A lot of people who want to work out at home are buying expensive equipment that they don’t know how to use, is burning a hole in their pocket, and taking up space in their home.
I’m not going to claim this is a no weights workout, because it’s not. Most of the no weights workouts out there still ask you to use dumbbells, so they aren’t usually pure bodyweight routines anyway.
But what I’m going to do here is explain how you construct a “pick and mix” workout routine allows about 60 minutes of good physical activity that works all your major muscle groups and is brilliant for building core strength.
In the beginning you don’t need a fancy gear, you don’t even need to pay for a gym membership. Create your own routine based on core exercises, and do 60 minutes three times per week. I’m telling you, in a month you’ll notice a world of difference and can then make better decisions on what you want to invest in, in terms of both time and equipment to drive things forward.

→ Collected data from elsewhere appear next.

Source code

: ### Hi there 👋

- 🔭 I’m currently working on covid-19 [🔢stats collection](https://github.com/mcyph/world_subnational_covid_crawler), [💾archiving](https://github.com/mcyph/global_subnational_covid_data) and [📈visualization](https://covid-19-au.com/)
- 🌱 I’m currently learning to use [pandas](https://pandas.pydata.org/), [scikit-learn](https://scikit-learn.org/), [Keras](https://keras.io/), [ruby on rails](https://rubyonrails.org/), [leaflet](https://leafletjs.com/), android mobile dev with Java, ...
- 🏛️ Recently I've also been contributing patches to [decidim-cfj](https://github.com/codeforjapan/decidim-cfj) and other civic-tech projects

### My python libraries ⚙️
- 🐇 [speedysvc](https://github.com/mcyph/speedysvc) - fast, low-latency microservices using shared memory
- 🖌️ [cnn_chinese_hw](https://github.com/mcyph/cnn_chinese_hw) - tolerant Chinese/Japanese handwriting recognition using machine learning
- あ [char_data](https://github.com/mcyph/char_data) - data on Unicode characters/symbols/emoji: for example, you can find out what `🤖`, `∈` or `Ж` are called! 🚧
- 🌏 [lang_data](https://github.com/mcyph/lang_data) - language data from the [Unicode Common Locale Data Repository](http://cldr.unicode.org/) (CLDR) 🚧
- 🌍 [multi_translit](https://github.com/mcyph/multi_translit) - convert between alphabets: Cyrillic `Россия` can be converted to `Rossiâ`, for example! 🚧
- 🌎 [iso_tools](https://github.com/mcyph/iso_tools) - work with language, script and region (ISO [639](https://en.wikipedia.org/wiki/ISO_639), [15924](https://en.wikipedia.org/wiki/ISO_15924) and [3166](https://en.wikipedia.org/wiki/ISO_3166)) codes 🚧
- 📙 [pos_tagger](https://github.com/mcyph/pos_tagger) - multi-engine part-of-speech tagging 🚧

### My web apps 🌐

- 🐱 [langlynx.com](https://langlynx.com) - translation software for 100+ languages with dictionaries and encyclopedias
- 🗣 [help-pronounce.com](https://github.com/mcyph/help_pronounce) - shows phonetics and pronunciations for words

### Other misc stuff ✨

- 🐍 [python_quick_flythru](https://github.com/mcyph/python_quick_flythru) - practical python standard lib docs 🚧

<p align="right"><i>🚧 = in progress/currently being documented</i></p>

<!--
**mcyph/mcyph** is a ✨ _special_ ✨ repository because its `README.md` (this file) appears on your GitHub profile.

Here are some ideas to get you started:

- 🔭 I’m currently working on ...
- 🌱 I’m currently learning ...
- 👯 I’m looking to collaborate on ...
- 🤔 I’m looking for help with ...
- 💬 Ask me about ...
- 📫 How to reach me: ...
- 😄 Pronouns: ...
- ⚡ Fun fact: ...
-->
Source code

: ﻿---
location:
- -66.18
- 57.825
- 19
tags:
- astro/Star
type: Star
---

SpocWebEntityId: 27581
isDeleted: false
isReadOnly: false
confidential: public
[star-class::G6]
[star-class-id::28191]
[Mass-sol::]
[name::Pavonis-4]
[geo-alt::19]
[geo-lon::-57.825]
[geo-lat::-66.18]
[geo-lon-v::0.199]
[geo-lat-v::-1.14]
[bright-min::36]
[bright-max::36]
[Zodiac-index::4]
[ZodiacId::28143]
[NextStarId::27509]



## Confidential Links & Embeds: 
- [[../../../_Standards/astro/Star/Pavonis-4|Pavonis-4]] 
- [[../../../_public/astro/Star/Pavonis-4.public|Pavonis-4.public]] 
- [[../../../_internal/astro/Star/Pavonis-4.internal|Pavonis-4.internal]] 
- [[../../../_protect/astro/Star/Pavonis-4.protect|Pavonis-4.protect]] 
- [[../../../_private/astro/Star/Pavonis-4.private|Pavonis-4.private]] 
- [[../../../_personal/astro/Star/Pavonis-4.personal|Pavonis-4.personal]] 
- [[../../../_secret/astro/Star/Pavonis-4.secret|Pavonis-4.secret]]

Even if you don’t want to do that, you can increase the duration, the reps, build the weights you use up, and swap out different exercises to start hitting core groups on a more individual basis, targeting your weaker areas using the same basic structure.
That’s what I did for the first year I was really working out. It got me increased tone, strength, and reduce my body fat. I grew in confidence, and it meant that when I was ready to step into the gym, I didn’t feel like a complete lazy idiot. I got the confidence to take the next step up, and it’s what you can do very easily with very little investment here.
Don’t Be Fooled By “No Weights Workouts” – You Will Need Some
It’s perfectly possible to do bodyweight exercises and make good progress. However, to get the most out of at home workout routines, you will need some weights.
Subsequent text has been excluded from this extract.